The following are valid field names for EXTRACT:
- `CENTURY`: The century; for interval values, the year field divided by 100
- `DAY`: The day of the month (1-31); for interval values, the number of days
- `DECADE`: The year field divided by 10
- `DOW` or `DAYOFWEEK`: The day of the week as Sunday (0) to Saturday (6)
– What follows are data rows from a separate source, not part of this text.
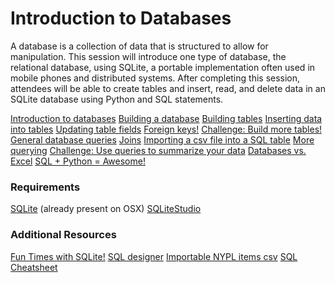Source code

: # Introduction to Databases

A database is a collection of data that is structured to allow for manipulation. This session will introduce one type of database, the relational database, using SQLite, a portable implementation often used in mobile phones and distributed systems. After completing this session, attendees will be able to create tables and insert, read, and delete data in an SQLite database using Python and SQL statements.

[Introduction to databases](sections/0-dbintro.md)
[Building a database](sections/1-builddb.md)
[Building tables](sections/2-buildtable.md)
[Inserting data into tables](sections/3-insertdata.md)
[Updating table fields](sections/4-updatefield.md)
[Foreign keys!](sections/5-foreignkeys.md)
[Challenge: Build more tables!](sections/6-buildtable_challenge.md)
[General database queries](sections/7-commonqueries.md)
[Joins](sections/8-innerjoin.md)
[Importing a csv file into a SQL table](sections/9-importcsv.md)
[More querying](sections/10-usefulqueries.md)
[Challenge: Use queries to summarize your data](sections/11-queries_challenge.md)
[Databases vs. Excel](sections/12-excel_v_db.md)
[SQL + Python = Awesome!](sections/13-pyplussql-pseudo.md)

### Requirements

[SQLite](https://www.sqlite.org/) (already present on OSX)
[SQLiteStudio](http://sqlitestudio.pl/)

### Additional Resources

[Fun Times with SQLite!](https://digitalfellows.commons.gc.cuny.edu/2016/04/08/fun-times-with-sqlite-or-a-beginners-tutorial-to-data-management-and-databases-with-sql/)
[SQL designer](http://ondras.zarovi.cz/sql/demo/)
[Importable NYPL items csv](https://github.com/GCDigitalFellows/nypl_data.git)
[SQL Cheatsheet](dbcheatsheet.md)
- `DOY`: The day of the year (1-365/366)
- `EPOCH`: For timestamp values, the number of seconds since 1970-01-01 00:00:00; for interval values, the total number of seconds
- `HOUR`: The hour field (0-23)
- `ISODOW`: The day of the week as Monday (1) to Sunday (7), matching ISO 8601
- `ISOYEAR`: The ISO 8601 week-numbering year
- `MICROSECONDS`: The seconds field, including fractional parts, multiplied by 1,000,000
- `MILLENNIUM`: The millennium; for interval values, the year field divided by 1000
- `MILLISECONDS`: The seconds field, including fractional parts, multiplied by 1,000
- `MINUTE`: The minutes field (0-59)
- `MONTH`: The number of the month within the year (1-12); for interval values, the number of months modulo 12 (0-11)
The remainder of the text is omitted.